(Stored data entries)

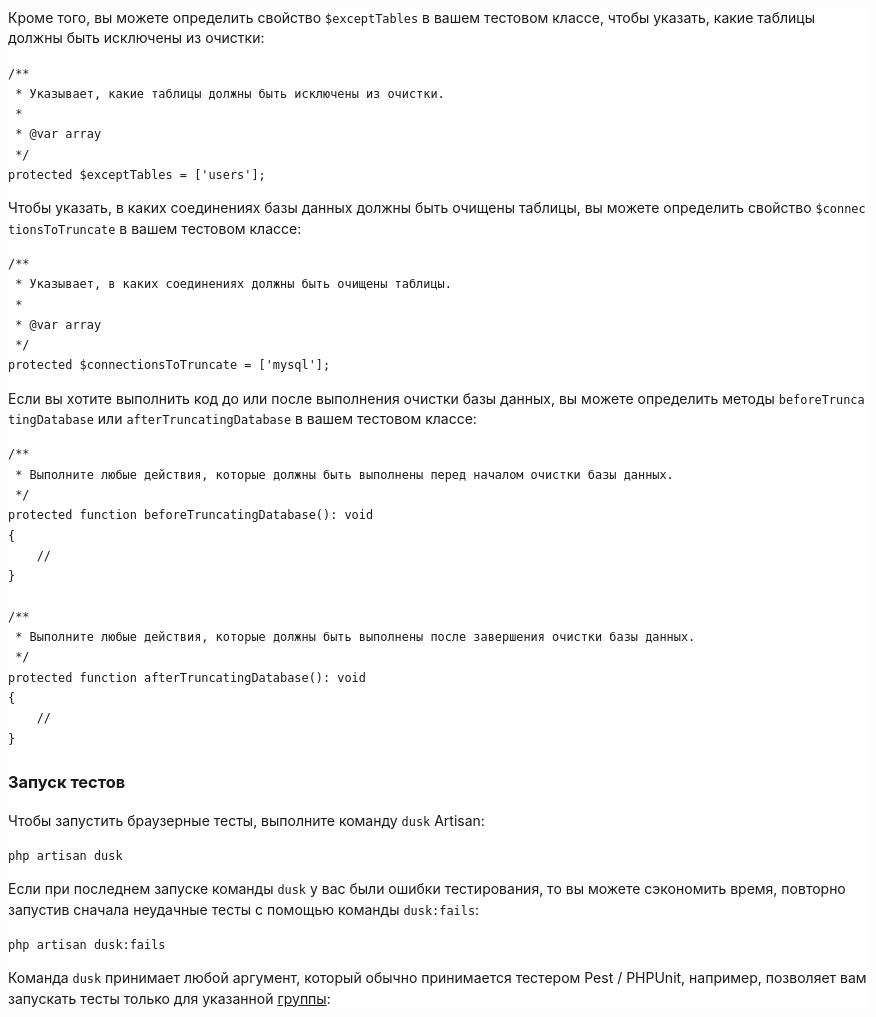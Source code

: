 Кроме того, вы можете определить свойство `$exceptTables` в вашем тестовом классе, чтобы указать, какие таблицы должны быть исключены из очистки:

    /**
     * Указывает, какие таблицы должны быть исключены из очистки.
     *
     * @var array
     */
    protected $exceptTables = ['users'];

Чтобы указать, в каких соединениях базы данных должны быть очищены таблицы, вы можете определить свойство `$connectionsToTruncate` в вашем тестовом классе:

    /**
     * Указывает, в каких соединениях должны быть очищены таблицы.
     *
     * @var array
     */
    protected $connectionsToTruncate = ['mysql'];

Если вы хотите выполнить код до или после выполнения очистки базы данных, вы можете определить методы `beforeTruncatingDatabase` или `afterTruncatingDatabase` в вашем тестовом классе:

    /**
     * Выполните любые действия, которые должны быть выполнены перед началом очистки базы данных.
     */
    protected function beforeTruncatingDatabase(): void
    {
        //
    }

    /**
     * Выполните любые действия, которые должны быть выполнены после завершения очистки базы данных.
     */
    protected function afterTruncatingDatabase(): void
    {
        //
    }

<a name="running-tests"></a>
### Запуск тестов

Чтобы запустить браузерные тесты, выполните команду `dusk` Artisan:

```shell
php artisan dusk
```

Если при последнем запуске команды `dusk` у вас были ошибки тестирования, то вы можете сэкономить время, повторно запустив сначала неудачные тесты с помощью команды `dusk:fails`:

```shell
php artisan dusk:fails
```

Команда `dusk` принимает любой аргумент, который обычно принимается тестером Pest / PHPUnit, например, позволяет вам запускать тесты только для указанной [группы](https://docs.phpunit.de/en/10.5/annotations.html#group):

Activity: The lines to copy are those above that contain "тесты".

Solution to the problem:
Чтобы запустить браузерные тесты, выполните команду `dusk` Artisan:
Если при последнем запуске команды `dusk` у вас были ошибки тестирования, то вы можете сэкономить время, повторно запустив сначала неудачные тесты с помощью команды `dusk:fails`:
Команда `dusk` принимает любой аргумент, который обычно принимается тестером Pest / PHPUnit, например, позволяет вам запускать тесты только для указанной [группы](https://docs.phpunit.de/en/10.5/annotations.html#group):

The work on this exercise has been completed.